Comments (2) — Category: About

Jan 30, 2009

Re: What Now? posted by Martin

What now indeed. Mr. Beeson brought up a number of thoughts in his last post, which I will attempt to address here:

If it’s okay with Martin, I feel comfortable with talking about the projects we’re working on, or at least certain parts or aspects of them.

Sure, that’s fine. I trust you, sir, to judge what info should be public and what shouldn’t be. I’ll do the same.

And the link to execution-as-multiplier post on Spitball! is here.

To the next story writing competition, The Big Game, I say yes. I loved that process, and it worked well online. As the kids say, bring it.

Now then, how often will I post to the site? Remains to be seen. I’m not going to set goals for myself, since my schedule is unpredictable and inevitably something will get in the way, but my goal is fairly often. Subscribe to our feed and let it tell you when something new is on Spitball!

Comments (0) — Category: About

Jan 29, 2009

What Now? posted by kza

So yeah, what now? What does Spitball! mean in 2009?

First, my personal goal is to put up three posts a week. That’s probably not a lot by most blog’s standards, but that’s about what I can do and still have time for other work. If Martin could do the same, that’d be a post for every day except, say, Sunday. That’s good enough for me, but I’ll let Martin decide what’s doable for him.

Now — what is Spitball! 2.0 going to be about?

I’d like to talk more about our writing process — how we work together, how we build our screenplays and novels and short stories, why we’re juggling three screenplay ideas at once instead of focusing on one, why we make certain choices in our stories, that kind of thing. But only if the readers — y’all — are interested.

One thing we need to talk about is Todd Alcott and wadpaw. Martin and I are recent Alco-lytes in the church of Wadpaw, and what we’ve learned from him has completely revolutionized our thinking about screenplays and, seriously, made us better writers overnight. If you’ve never read his blog, What Does The Protagonist Want?, then please start doing that now. (This is especially true if you’re a fan of The Venture Bros.)

If it’s okay with Martin, I feel comfortable with talking about the projects we’re working on, or at least certain parts or aspects of them. We’re firm believers in the Execution-as-Multiplier Theory of Good Ideas (I’ll let Martin post the link, since I have no idea who the author is), so the notion that someone could steal our ideas doesn’t trouble us — if you can take one of our ideas, put the work into it to make it successful, then a) you deserve your good fortune and b) the result would be completely different than what we’d do with the idea, so it’s not like it’s the same thing anyway. But lemme check with Martin on that.

Speaking of ideas, another thing I’d like to do — not immediately, maybe in a few months or so, when this blog settles into its new voice — but what I’d like to do is have another March Madness-style Story Idea competition. The first one was incredibly fun, and successful to boot — we got a bunch of great ideas out of it, and three of them are Official Spitball! Projects (tm). That aint half bad in my opinion. Not to mention, the non-winning ideas are always there, either to be promoted to a working project or exist as spare parts for another story. It’s just a good thing for Martin and I to do anyway, so why not put it on the blog?
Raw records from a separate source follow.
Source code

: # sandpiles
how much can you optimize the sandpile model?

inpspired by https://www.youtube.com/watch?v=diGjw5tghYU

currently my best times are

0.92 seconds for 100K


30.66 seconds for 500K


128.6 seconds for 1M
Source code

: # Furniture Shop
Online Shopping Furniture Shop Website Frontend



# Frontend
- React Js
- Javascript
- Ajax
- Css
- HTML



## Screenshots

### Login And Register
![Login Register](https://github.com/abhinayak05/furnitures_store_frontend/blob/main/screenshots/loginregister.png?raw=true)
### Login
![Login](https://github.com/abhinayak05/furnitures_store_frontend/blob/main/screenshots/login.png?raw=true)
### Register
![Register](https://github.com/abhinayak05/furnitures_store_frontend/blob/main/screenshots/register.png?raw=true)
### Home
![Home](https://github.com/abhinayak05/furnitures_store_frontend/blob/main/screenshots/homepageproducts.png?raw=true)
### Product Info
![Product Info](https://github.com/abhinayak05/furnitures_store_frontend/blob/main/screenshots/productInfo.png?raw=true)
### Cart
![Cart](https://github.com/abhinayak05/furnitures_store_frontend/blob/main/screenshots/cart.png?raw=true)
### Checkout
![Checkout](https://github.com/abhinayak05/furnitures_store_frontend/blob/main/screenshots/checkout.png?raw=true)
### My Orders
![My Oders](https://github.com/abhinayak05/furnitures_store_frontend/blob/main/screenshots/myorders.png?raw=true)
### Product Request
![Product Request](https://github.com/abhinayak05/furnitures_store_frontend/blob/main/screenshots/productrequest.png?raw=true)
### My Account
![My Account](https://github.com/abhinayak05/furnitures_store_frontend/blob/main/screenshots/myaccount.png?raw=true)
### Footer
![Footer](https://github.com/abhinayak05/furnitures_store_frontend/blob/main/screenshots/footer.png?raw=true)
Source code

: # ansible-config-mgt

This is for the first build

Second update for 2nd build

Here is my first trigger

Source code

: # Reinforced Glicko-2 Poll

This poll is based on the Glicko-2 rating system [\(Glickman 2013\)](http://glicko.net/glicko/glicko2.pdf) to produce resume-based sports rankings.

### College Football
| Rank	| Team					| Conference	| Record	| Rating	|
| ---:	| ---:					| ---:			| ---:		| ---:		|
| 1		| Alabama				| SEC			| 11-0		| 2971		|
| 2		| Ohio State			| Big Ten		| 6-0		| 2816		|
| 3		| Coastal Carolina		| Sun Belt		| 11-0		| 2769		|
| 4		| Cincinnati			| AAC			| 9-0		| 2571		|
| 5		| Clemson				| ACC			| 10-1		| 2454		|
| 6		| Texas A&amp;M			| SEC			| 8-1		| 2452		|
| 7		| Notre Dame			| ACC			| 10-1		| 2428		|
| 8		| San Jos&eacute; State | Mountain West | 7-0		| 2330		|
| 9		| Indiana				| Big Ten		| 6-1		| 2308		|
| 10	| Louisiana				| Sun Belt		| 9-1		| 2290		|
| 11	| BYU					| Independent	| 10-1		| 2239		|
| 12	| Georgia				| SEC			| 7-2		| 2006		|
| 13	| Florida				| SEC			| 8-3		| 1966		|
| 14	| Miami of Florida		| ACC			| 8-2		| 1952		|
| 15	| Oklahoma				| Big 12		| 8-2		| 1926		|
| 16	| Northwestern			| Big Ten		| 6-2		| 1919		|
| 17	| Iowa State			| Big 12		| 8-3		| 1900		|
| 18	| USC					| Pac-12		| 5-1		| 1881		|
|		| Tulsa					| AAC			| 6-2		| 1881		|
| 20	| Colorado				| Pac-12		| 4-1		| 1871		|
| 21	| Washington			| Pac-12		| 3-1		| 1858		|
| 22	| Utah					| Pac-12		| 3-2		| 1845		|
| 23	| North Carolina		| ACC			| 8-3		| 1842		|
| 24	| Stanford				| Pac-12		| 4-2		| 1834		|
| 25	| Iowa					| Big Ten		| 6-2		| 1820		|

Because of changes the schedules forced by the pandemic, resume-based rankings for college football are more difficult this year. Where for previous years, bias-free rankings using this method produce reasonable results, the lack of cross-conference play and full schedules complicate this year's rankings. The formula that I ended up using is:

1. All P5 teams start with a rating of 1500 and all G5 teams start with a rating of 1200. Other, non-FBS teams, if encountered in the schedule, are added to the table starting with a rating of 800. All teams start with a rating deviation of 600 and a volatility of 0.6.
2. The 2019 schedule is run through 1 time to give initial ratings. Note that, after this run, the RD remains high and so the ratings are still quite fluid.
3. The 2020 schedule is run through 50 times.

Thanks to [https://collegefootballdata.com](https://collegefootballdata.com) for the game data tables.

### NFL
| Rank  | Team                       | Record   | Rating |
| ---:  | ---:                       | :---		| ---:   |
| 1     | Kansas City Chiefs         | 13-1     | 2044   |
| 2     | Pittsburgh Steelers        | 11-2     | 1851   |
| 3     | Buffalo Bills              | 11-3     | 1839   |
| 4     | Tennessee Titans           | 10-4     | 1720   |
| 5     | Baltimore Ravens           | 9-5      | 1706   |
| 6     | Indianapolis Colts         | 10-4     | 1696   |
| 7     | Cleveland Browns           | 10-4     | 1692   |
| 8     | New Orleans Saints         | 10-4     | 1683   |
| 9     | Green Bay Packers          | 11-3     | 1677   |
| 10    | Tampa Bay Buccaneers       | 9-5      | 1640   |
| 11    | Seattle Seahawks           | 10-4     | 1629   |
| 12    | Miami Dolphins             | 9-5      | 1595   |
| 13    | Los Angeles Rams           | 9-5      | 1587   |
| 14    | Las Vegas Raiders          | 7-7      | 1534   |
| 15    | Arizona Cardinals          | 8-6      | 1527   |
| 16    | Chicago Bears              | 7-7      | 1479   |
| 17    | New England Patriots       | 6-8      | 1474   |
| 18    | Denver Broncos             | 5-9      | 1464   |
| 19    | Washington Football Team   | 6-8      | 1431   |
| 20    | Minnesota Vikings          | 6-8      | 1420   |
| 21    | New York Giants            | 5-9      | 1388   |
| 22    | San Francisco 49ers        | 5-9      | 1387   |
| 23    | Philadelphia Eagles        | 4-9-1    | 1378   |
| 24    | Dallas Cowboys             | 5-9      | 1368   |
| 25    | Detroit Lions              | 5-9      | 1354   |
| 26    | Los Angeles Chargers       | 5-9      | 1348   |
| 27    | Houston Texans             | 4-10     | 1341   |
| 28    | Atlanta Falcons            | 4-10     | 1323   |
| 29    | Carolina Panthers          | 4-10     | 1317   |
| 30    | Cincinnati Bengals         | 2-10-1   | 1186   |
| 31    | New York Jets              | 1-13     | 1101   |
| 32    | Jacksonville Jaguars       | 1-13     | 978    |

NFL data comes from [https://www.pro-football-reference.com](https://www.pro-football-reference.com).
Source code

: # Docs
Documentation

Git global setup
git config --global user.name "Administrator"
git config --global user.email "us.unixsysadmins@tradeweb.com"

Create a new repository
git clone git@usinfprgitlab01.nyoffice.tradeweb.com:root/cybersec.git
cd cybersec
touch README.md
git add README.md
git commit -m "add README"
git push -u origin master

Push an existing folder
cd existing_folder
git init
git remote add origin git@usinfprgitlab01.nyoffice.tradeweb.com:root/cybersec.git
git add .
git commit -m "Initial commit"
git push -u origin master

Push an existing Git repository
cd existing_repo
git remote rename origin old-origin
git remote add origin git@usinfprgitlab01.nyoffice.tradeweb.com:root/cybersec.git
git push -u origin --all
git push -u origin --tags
I even have an idea for this year’s Genre/Theme/Organizing Principle. If you recall, the first one was “prison planet” — all of the stories had to be about or take place on a prison planet. We ended up with a lot of SF ideas, of course, but what was important about the theme was that it could be interpreted metaphorically as well (which was reflected in some of the entries). So I wanted something like that, something where the first ideas would be obvious, and that’s okay, but open enough for some interesting interpretation. And I think I have it. And I think (based on what Martin has said in the past, and a few of the ideas we’ve worked on in the past year) he’ll approve.

I submit that this year’s Big Idea for a Story Competition be:

The Big Game.

What do you think, sir?

Comments (0) — Category: About

Jan 28, 2009

The Resurrection posted by Martin

What does it take to kill an idea? Lack of momentum, for one. Mr. Shockah and I stopped writing on this blog about a year-and-a-half ago. Why?

The answer is long and in depth, but one of us has a kid, the other has a demanding job, and we both felt that we’d rather put our time into actually writing screenplays rather than writing about writing screenplays.

Also, I think we can safely say, the experiment was a failure. By which I mean in the best sense — the Beckett sense of “No Matter. Try again. Fail again. Fail better.”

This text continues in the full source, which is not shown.